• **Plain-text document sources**
^^^^^^^^^^^^^^^^

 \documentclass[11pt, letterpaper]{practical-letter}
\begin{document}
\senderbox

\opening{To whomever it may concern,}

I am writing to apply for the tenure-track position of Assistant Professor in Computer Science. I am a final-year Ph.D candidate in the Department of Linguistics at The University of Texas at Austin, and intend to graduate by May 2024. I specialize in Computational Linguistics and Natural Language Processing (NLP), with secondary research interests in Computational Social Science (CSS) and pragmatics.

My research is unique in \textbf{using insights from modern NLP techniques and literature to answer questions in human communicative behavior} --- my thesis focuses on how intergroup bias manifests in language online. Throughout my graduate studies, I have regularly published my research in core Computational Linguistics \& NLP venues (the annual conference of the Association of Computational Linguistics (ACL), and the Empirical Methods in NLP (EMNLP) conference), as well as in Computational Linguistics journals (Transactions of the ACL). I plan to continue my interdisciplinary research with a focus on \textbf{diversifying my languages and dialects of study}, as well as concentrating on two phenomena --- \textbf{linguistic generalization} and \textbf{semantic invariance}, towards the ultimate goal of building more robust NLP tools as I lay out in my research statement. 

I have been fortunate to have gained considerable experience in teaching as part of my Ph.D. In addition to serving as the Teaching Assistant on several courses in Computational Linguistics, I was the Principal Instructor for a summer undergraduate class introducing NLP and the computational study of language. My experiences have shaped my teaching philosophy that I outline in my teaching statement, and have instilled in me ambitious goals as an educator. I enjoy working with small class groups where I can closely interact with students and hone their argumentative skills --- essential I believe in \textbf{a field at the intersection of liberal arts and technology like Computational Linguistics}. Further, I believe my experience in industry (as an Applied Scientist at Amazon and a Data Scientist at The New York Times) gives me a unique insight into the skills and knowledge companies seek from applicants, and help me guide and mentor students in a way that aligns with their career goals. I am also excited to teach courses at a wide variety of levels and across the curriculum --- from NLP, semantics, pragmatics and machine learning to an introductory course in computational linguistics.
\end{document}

^^^^^^^^^^^^^^^^

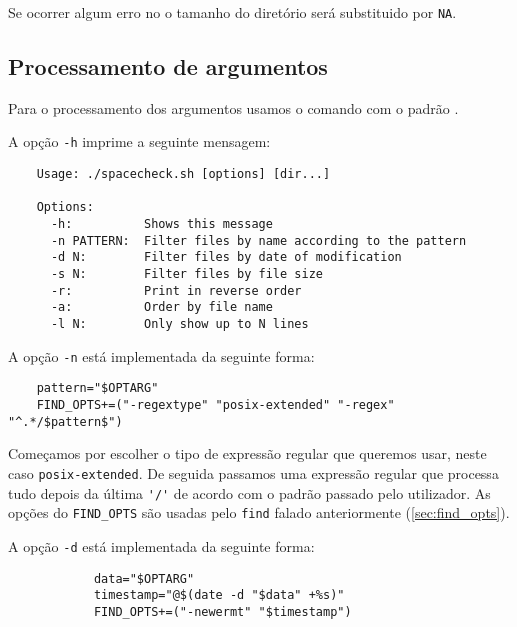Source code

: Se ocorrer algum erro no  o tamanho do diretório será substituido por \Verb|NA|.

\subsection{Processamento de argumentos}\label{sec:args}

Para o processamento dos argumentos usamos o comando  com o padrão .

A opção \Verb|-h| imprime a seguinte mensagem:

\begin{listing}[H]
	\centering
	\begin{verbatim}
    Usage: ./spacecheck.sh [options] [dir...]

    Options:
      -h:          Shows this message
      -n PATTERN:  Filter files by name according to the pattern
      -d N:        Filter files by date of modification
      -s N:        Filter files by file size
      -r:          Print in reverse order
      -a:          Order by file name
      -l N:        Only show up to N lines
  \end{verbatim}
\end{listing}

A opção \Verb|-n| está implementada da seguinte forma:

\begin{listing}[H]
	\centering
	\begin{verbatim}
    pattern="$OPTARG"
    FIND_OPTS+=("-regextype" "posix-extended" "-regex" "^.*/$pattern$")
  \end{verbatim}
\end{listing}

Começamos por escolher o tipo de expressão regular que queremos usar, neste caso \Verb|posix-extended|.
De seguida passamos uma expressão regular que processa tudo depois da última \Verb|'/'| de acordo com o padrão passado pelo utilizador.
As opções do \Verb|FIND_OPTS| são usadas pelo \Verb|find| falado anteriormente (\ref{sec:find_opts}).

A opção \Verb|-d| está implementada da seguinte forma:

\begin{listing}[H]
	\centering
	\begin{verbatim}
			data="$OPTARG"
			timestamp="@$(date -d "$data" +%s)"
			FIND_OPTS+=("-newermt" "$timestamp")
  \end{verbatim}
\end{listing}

^^^^^^^^^^^^^^^^

• **Task brief**
The lines in the records above that include the word "opção" must be copied out.

• **Task result**
A opção \Verb|-h| imprime a seguinte mensagem:
A opção \Verb|-n| está implementada da seguinte forma:
A opção \Verb|-d| está implementada da seguinte forma:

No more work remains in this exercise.